3) Adding context. Not sure. Whenever something random happens? Whenever someone (in or out of character) asks "Why?"
4) Manipulating the medium. This one is challenging to tie to the fiction. The Romeo and Juliet formula tied style of presentation to tone of fictional content -- crazy jump cut camera-voguing for action scenes, naturalism for quiet reflective scenes. You'd probably have to tie moods to events associated with them. Example: roll the "medium change" dice when there's an Intimate Moment, a Desperate Gambit, or Death is On the Line.
5) Developing character. Covered above.
6) Relating participants to fictional elements. Any time a new element is introduced. Any time an old element takes on new relevance. Might wanna whittle down "elements" into types, like Person, Place, Object.
7) Refining possibility space. This is a natural fit for crisis points, when conflicts of interest cannot build any further, and something has to give.
contracycle:
I'm a little concerned that this is heading generally in a direction that IMO goes rather to far in eliminating player input to situation. I don't really want to shift player decision and character action so far away from what is going on. It may be true that I want to be able, as GM, to specify that the truck gets away, but I don't think that means, say, that I want to shift the question of whether a character can gun down one of the goons defending it away from a putative "shoot people" score and onto a "why I want to shoot people" score.

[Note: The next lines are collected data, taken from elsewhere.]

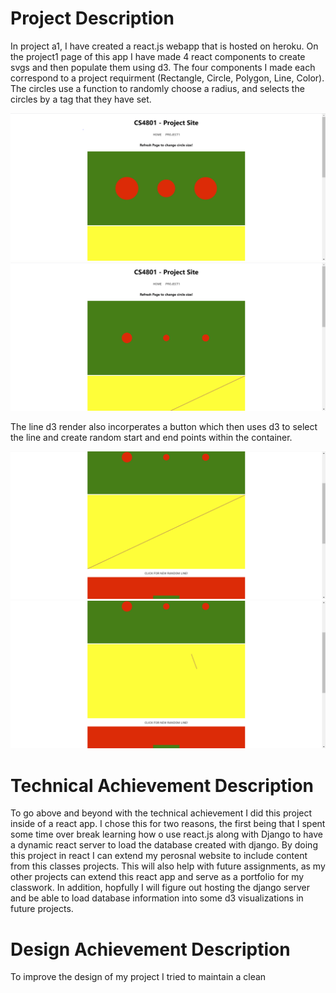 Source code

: <h1>Project Description</h1>

In project a1, I have created a react.js webapp that is hosted on heroku. On the project1 
page of this app I have made 4 react components to create svgs and then populate them using 
d3. The four components I made each correspond to a project requirment (Rectangle, Circle, 
Polygon, Line, Color). The circles use a function to randomly choose a radius, and selects 
the circles by a tag that they have set. 

![CircleRender1](images/Circle1.PNG)
![CircleRender2](images/Circle2.PNG)

The line d3 render also incorperates a button which then uses d3 to select the line and create 
random start and end points within the container.

![LineRender1](images/LineRender1.PNG)
![LineRender2](images/LineRender2.PNG)


<h1>Technical Achievement Description</h1>
To go above and beyond with the technical achievement I did this project inside of a react app.
I chose this for two reasons, the first being that I spent some time over break learning how
o use react.js along with Django to have a dynamic react server to load the database created with 
django. By doing this project in react I can extend my perosnal website to include content from this
classes projects. This will also help with future assignments, as my other projects can extend this 
react app and serve as a portfolio for my classwork. In addition, hopfully I will figure out hosting 
the django server and be able to load database information into some d3 visualizations in future projects.

<h1>Design Achievement Description</h1>
To improve the design of my project I tried to maintain a clean 

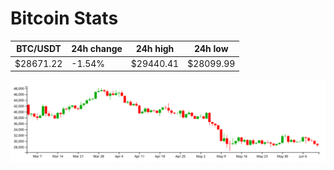 # Bitcoin Stats

BTC/USDT|24h change|24h high|24h low|
|---|---|---|---|
|$28671.22|-1.54%|$29440.41|$28099.99|

<img src="./chart.svg">
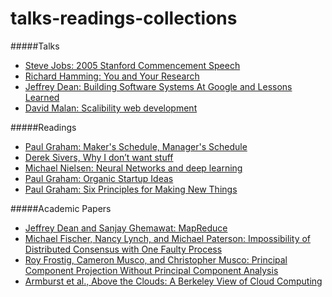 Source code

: # talks-readings-collections

#####Talks
* [Steve Jobs: 2005 Stanford Commencement Speech](https://www.youtube.com/watch?v=UF8uR6Z6KLc)
* [Richard Hamming: You and Your Research](https://www.youtube.com/watch?v=a1zDuOPkMSw&index=31&list=PL2FF649D0C4407B30)
* [Jeffrey Dean: Building Software Systems At Google and Lessons Learned](https://www.youtube.com/watch?v=modXC5IWTJI)
* [David Malan: Scalibility web development](https://www.youtube.com/watch?v=-W9F__D3oY4)

#####Readings
* [Paul Graham: Maker's Schedule, Manager's Schedule](http://www.paulgraham.com/makersschedule.html)
* [Derek Sivers, Why I don’t want stuff](https://sivers.org/gifts)
* [Michael Nielsen: Neural Networks and deep learning](http://neuralnetworksanddeeplearning.com/)
* [Paul Graham: Organic Startup Ideas](http://www.paulgraham.com/organic.html)
* [Paul Graham: Six Principles for Making New Things](http://www.paulgraham.com/newthings.html)

#####Academic Papers
* [Jeffrey Dean and Sanjay Ghemawat: MapReduce](http://research.google.com/archive/mapreduce.html)
* [Michael Fischer, Nancy Lynch, and Michael Paterson: Impossibility of Distributed Consensus with One Faulty Process](http://cs-www.cs.yale.edu/homes/arvind/cs425/doc/fischer.pdf)
* [Roy Frostig, Cameron Musco, and Christopher Musco: Principal Component Projection Without Principal Component Analysis](http://arxiv.org/pdf/1602.06872v1.pdf)
* [Armburst et al., Above the Clouds: A Berkeley View of Cloud Computing](http://www.eecs.berkeley.edu/Pubs/TechRpts/2009/EECS-2009-28.pdf)
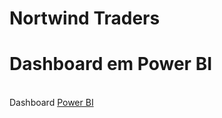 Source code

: # Nortwind Traders

# Dashboard em Power BI
<br />Dashboard [Power BI](https://app.powerbi.com/view?r=eyJrIjoiNzYzNGI1MTYtODRkYi00MjMzLWFkYWItYTFkNTVhYmZmODg4IiwidCI6ImQ3ODZiMTczLTY0NjMtNGQ1OS05ZTcyLWIwZjc1NTM1MGI4MyJ9)
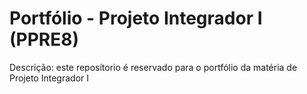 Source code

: # Portfólio - Projeto Integrador I (PPRE8)

Descrição: este reposítorio é reservado para o portfólio da matéria de Projeto Integrador I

One of my interests in all of this is to approach a kind of historical simulation. I'd be interested in exploring historical situations in a way that allows players to live the experience in much the way that the people there at the time did. This means that they do really need to be able to act in ways that bear directly on the situation. I'm not averse to some of the shift into a characters perceptions and internal processes and so on, but I don't want to eliminate the directly situational concerns. The players have to have buy in to the thing that matter in the situation.
David Berg:
I'm with you. I don't want to minimize "what is going on right now" either. Do you think what I've been exploring here will do that?
I have two thoughts on that:
1) Is it really that different?
In a typical task resolution system, I get to decide "I will attempt to jump onto the truck", which is already significant in that it's dictating a direction for the fiction different from if I had done something else. Further, I get some say over whether that attempt succeeds, in the form of spending resources, calling on my character's strengths, describing positioning in order to lobby for situational bonuses, etc. However, all this influence I have is fed into a whirlwind of social and systemic interpretation -- do you actually get to roll for that, does this bonus actually apply here, oops you rolled badly, etc.
In what I'm proposing, the significance of choosing to attempt action is unchanged, and the influence over success is still present but muddy. It's just a different kind of muddy.
Trying to show the GM all the cool ways I'll interface with their plot if they let me catch the truck doesn't strike me as any less meaningful than trying to show the GM why my position on the staircase qualifies as a Height Advantage.
2) I've tried having no influence over success in small doses, and liked it
When I run Delve, there are encounters with knowns and unknowns. Sometimes the players do a lot of planning, sometimes they do very little. But there's always some moment where the players will just try something, without knowing much about it. I'd say these moments are characterized by fear, anticipation, and extreme attention to the GM's feedback as it's delivered. As long as I'm not a dick, it's super fun, and well-suited to SBP.
What do you think? Am I missing your point?
Callan S.:
Are you sure that's an example of no influence? In a 4E recent lair assault game, the players made this big plan to cross a chasm of lava to get to the door on the other side. They formulate the plan, get across - fake door.
Sounds like there is no influence, except they went this way after a T intersection. So they could have gone the other way.